As the Covid-19 pandemic closed down traditional spaces for Pitts to display and promote its resources, the Pitts staff rallied to bring materials from the Pitts exhibition gallery to a new digital space, reaching far beyond the 22 cases on site and bringing access to patrons around the world.
Pitts began this initiative under the leadership of Digital Asset Librarian, Ann McShane. Ann partnered with Agile Humanities to design and develop a new digital collections and exhibitions site. This process involved months of planning, design, and testing.
Once these platforms were built, they were missing one important thing: content! Cataloging and Metadata Libraria, Brinna Michael helped with this step by describing (and sometimes re-describing) hundreds of books, photographs, pamphlets, artifacts, and more. While this description happened, Ann McShane photographed and scanned thousands of individual pages and images, which Brinna then uploaded to the digital platform.
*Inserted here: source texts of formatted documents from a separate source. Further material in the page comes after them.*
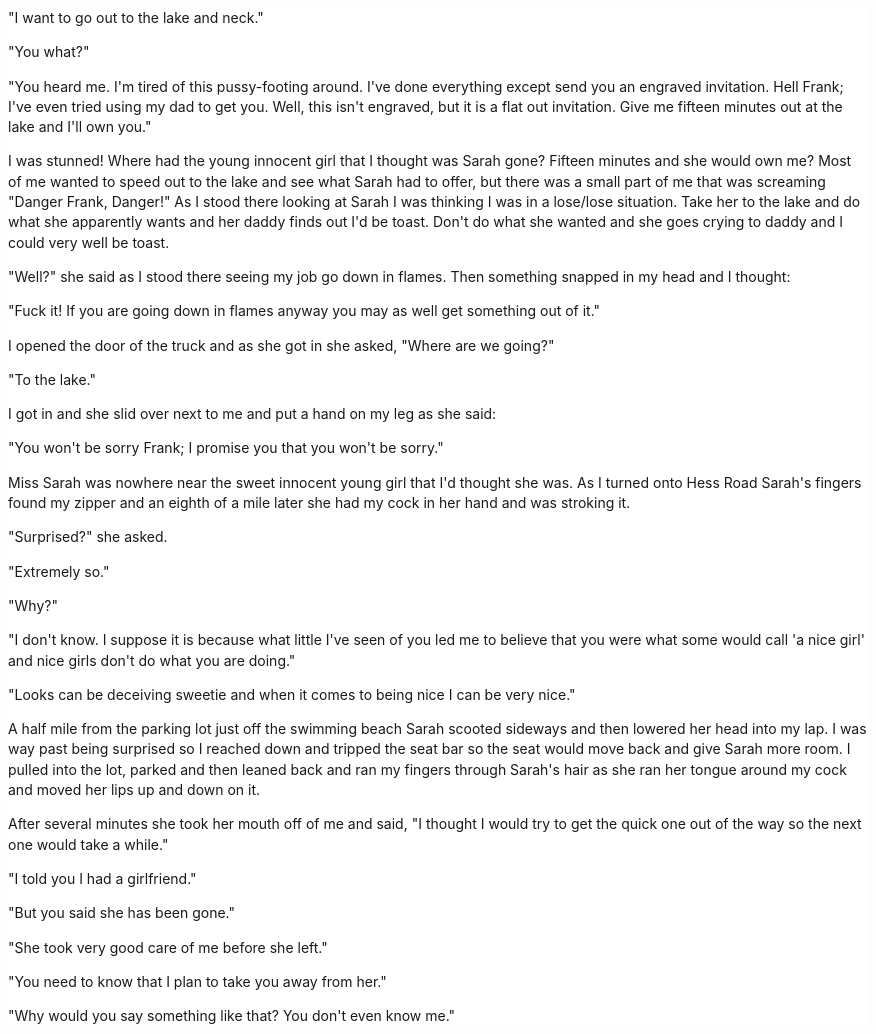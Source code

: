  "I want to go out to the lake and neck." 

 "You what?" 

 "You heard me. I'm tired of this pussy-footing around. I've done everything except send you an engraved invitation. Hell Frank; I've even tried using my dad to get you. Well, this isn't engraved, but it is a flat out invitation. Give me fifteen minutes out at the lake and I'll own you." 

 I was stunned! Where had the young innocent girl that I thought was Sarah gone? Fifteen minutes and she would own me? Most of me wanted to speed out to the lake and see what Sarah had to offer, but there was a small part of me that was screaming "Danger Frank, Danger!" As I stood there looking at Sarah I was thinking I was in a lose/lose situation. Take her to the lake and do what she apparently wants and her daddy finds out I'd be toast. Don't do what she wanted and she goes crying to daddy and I could very well be toast. 

 "Well?" she said as I stood there seeing my job go down in flames. Then something snapped in my head and I thought: 

 "Fuck it! If you are going down in flames anyway you may as well get something out of it." 

 I opened the door of the truck and as she got in she asked, "Where are we going?" 

 "To the lake." 

 I got in and she slid over next to me and put a hand on my leg as she said: 

 "You won't be sorry Frank; I promise you that you won't be sorry." 

 Miss Sarah was nowhere near the sweet innocent young girl that I'd thought she was. As I turned onto Hess Road Sarah's fingers found my zipper and an eighth of a mile later she had my cock in her hand and was stroking it. 

 "Surprised?" she asked. 

 "Extremely so." 

 "Why?" 

 "I don't know. I suppose it is because what little I've seen of you led me to believe that you were what some would call 'a nice girl' and nice girls don't do what you are doing." 

 "Looks can be deceiving sweetie and when it comes to being nice I can be very nice." 

 A half mile from the parking lot just off the swimming beach Sarah scooted sideways and then lowered her head into my lap. I was way past being surprised so I reached down and tripped the seat bar so the seat would move back and give Sarah more room. I pulled into the lot, parked and then leaned back and ran my fingers through Sarah's hair as she ran her tongue around my cock and moved her lips up and down on it. 

 After several minutes she took her mouth off of me and said, "I thought I would try to get the quick one out of the way so the next one would take a while." 

 "I told you I had a girlfriend." 

 "But you said she has been gone." 

 "She took very good care of me before she left." 

 "You need to know that I plan to take you away from her." 

 "Why would you say something like that? You don't even know me."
As the platforms filled out with potential content, it was time to identify potential curators and collections through which they could tell stories. Pitts worked to engage the work of curatorial fellows, visiting scholars, and the library’s Kessler Collection Fellows to curate, design, and deliver digital exhibitions on the platform.
Pulling off these exhibitions required more team members to become involved, including experts in rare books, digital scholarship, outreach, logistics, and graphic design. The combined efforts of all these team members resulted in a promising list of digital exhibitions that will be released in the coming weeks.
Visit digital.pitts.emory.edu to explore newly added digital collections and exhibitions, including Masquerade
Scripturalizing Modernities Through Black Flesh curated by Dr. Vincent Wimbush and Controversy, Control, and Revolution: Paradise Lost and the Politics of Print in the Reign of James II curated by Dr. Greg McNamara. Pitts looks forward to forthcoming exhibitions and collections to be added, bringing objects and texts outside of the confines of the archives and gallery onto the global stage!